Senior Armenian and Azerbaijani diplomats in Geneva peace talks

The foreign ministers of Armenia and Azerbaijan held talks in Geneva on a long-term peace treaty, according to officials in Baku and Yerevan, following recent fatal clashes between archenemies.

Last month, at least 286 other people were killed on both sides before a U. S. -brokered truce ended the worst fighting since the 2020 war over the Caucasus’ neighbor.

Baku and Yerevan fought two wars, in 2020 and 2020, in the disputed Nagorno-Karabakh region, an Armenian enclave of Azerbaijan.

Armenian Foreign Minister Ararat Mirzoyan and his Azerbaijani counterpart Jeyhun Bayramov met in Geneva on Sunday to begin “drafting the text of the peace treaty,” the Foreign Ministry in Baku said on Monday.

He said the talks followed the assembly organized by the EU on August 31 in Brussels between Azerbaijani President Ilham Aliyev and Armenian Prime Minister Nikol Pashinyan.

Azerbaijan for the “complete withdrawal of Armenian armed groups from Azerbaijani territories, the opening of lines of communication and navigation,” the ministry said in a statement.

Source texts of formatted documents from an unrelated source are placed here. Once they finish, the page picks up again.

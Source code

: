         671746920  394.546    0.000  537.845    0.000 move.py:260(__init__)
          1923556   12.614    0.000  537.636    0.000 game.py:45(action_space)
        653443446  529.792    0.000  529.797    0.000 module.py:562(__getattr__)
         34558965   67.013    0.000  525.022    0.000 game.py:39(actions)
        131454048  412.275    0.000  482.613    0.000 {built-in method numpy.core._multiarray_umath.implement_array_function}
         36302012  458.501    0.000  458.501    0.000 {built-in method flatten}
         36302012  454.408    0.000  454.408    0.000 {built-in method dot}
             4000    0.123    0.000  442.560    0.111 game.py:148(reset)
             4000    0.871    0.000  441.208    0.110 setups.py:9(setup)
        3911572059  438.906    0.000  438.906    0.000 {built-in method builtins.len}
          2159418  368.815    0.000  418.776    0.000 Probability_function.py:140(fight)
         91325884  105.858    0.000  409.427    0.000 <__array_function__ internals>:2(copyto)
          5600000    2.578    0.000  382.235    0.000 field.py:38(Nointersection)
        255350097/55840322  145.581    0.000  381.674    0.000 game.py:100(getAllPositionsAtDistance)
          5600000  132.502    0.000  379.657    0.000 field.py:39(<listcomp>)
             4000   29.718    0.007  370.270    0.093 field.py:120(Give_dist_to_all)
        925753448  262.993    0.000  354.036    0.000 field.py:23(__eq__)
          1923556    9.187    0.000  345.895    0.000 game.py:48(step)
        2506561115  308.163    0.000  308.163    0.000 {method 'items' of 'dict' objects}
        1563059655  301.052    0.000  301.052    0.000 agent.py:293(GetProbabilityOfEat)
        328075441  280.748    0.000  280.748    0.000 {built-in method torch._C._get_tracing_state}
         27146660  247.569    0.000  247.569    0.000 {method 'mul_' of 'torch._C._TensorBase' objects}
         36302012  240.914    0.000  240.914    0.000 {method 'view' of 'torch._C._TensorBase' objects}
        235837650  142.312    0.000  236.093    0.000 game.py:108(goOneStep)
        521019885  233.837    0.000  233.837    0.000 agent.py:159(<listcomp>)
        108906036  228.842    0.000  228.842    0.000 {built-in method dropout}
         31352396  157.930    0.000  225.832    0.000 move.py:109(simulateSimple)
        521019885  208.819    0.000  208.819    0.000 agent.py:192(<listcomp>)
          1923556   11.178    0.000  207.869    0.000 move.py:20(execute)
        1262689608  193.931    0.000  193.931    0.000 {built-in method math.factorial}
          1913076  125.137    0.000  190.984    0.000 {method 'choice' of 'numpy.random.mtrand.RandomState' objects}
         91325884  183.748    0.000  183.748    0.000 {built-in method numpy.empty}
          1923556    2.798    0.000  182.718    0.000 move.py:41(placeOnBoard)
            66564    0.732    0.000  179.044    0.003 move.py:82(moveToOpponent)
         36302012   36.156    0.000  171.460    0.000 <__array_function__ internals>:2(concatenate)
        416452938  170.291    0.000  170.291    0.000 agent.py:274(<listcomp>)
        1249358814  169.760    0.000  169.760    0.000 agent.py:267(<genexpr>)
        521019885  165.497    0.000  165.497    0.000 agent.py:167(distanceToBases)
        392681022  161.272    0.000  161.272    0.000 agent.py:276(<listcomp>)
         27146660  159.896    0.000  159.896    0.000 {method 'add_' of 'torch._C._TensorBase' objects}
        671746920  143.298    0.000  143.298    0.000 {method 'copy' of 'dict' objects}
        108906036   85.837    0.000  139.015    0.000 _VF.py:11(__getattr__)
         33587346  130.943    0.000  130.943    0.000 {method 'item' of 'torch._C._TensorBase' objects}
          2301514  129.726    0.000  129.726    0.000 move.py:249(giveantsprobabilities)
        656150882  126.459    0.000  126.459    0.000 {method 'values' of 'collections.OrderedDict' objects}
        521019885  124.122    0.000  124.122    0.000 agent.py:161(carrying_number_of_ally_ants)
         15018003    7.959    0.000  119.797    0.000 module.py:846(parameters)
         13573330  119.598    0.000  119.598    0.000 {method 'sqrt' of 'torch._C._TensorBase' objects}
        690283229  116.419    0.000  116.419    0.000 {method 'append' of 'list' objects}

The Armenian Foreign Ministry said: “The parties exchanged concepts on the peace treaty, ensuring the rights and security promises of Armenians in Nagorno-Karabakh.

He reiterated his demands related to the “withdrawal of Azerbaijani troops from the sovereign territory of Armenia,” the release of prisoners of war and “the arrival of foreign mechanisms on the border. “

The two foreign ministers last met in September in New York for talks mediated by the U. S. Secretary of State. U. S. Secretary of State, Antony Blinken.

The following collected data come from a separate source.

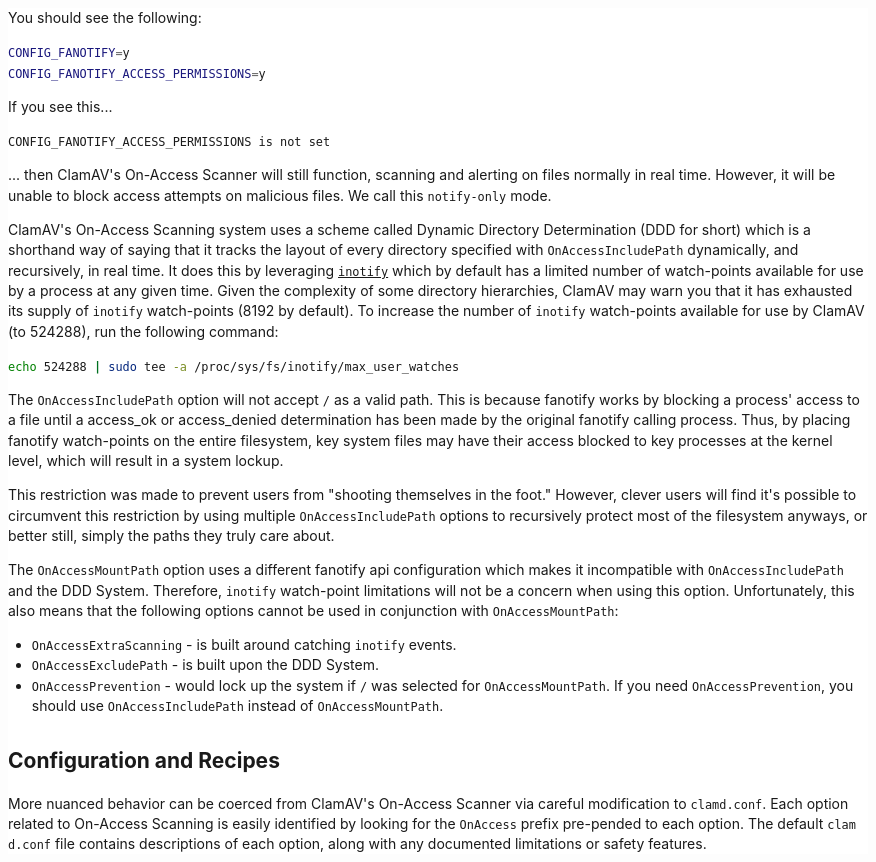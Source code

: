 You should see the following:

```bash
CONFIG_FANOTIFY=y
CONFIG_FANOTIFY_ACCESS_PERMISSIONS=y
```

If you see this...

```bash
CONFIG_FANOTIFY_ACCESS_PERMISSIONS is not set
```

... then ClamAV's On-Access Scanner will still function, scanning and alerting on files normally in real time. However, it will be unable to block access attempts on malicious files. We call this `notify-only` mode.

ClamAV's On-Access Scanning system uses a scheme called Dynamic Directory Determination (DDD for short) which is a shorthand way of saying that it tracks the layout of every directory specified with `OnAccessIncludePath` dynamically, and recursively, in real time. It does this by leveraging [`inotify`](http://man7.org/linux/man-pages/man7/inotify.7.html) which by default has a limited number of watch-points available for use by a process at any given time. Given the complexity of some directory hierarchies, ClamAV may warn you that it has exhausted its supply of `inotify` watch-points (8192 by default). To increase the number of `inotify` watch-points available for use by ClamAV (to 524288), run the following command:

```bash
echo 524288 | sudo tee -a /proc/sys/fs/inotify/max_user_watches
```

The `OnAccessIncludePath` option will not accept `/` as a valid path. This is because fanotify works by blocking a process' access to a file until a access_ok or access_denied determination has been made by the original fanotify calling process. Thus, by placing fanotify watch-points on the entire filesystem, key system files may have their access blocked to key processes at the kernel level, which will result in a system lockup.

This restriction was made to prevent users from "shooting themselves in the foot." However, clever users will find it's possible to circumvent this restriction by using multiple `OnAccessIncludePath` options to recursively protect most of the filesystem anyways, or better still, simply the paths they truly care about.

The `OnAccessMountPath` option uses a different fanotify api configuration which makes it incompatible with `OnAccessIncludePath` and the DDD System. Therefore, `inotify` watch-point limitations will not be a concern when using this option. Unfortunately, this also means that the following options cannot be used in conjunction with `OnAccessMountPath`:

- `OnAccessExtraScanning` - is built around catching `inotify` events.
- `OnAccessExcludePath` - is built upon the DDD System.
- `OnAccessPrevention` - would lock up the system if `/` was selected for `OnAccessMountPath`. If you need `OnAccessPrevention`, you should use `OnAccessIncludePath` instead of `OnAccessMountPath`.

## Configuration and Recipes

More nuanced behavior can be coerced from ClamAV's On-Access Scanner via careful modification to `clamd.conf`. Each option related to On-Access Scanning is easily identified by looking for the `OnAccess` prefix pre-pended to each option. The default `clamd.conf` file contains descriptions of each option, along with any documented limitations or safety features.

The six-week war in 2020 claimed the lives of more than 6500 people on both sides and ended with a Russian-brokered ceasefire.

From the deal, Armenia ceded swaths of territory it had controlled for decades, and Moscow deployed around 2,000 Russian peacekeepers to oversee the fragile truce.

With Moscow isolated globally after its invasion of Ukraine in February, the United States and the European Union have played a leading role in mediating the normalization procedure between Armenia and Azerbaijan.

When the Soviet Union collapsed in 1991, Armenian separatists from Nagorno-Karabakh broke away from Azerbaijan. The resulting confrontation resulted in some 30,000 deaths.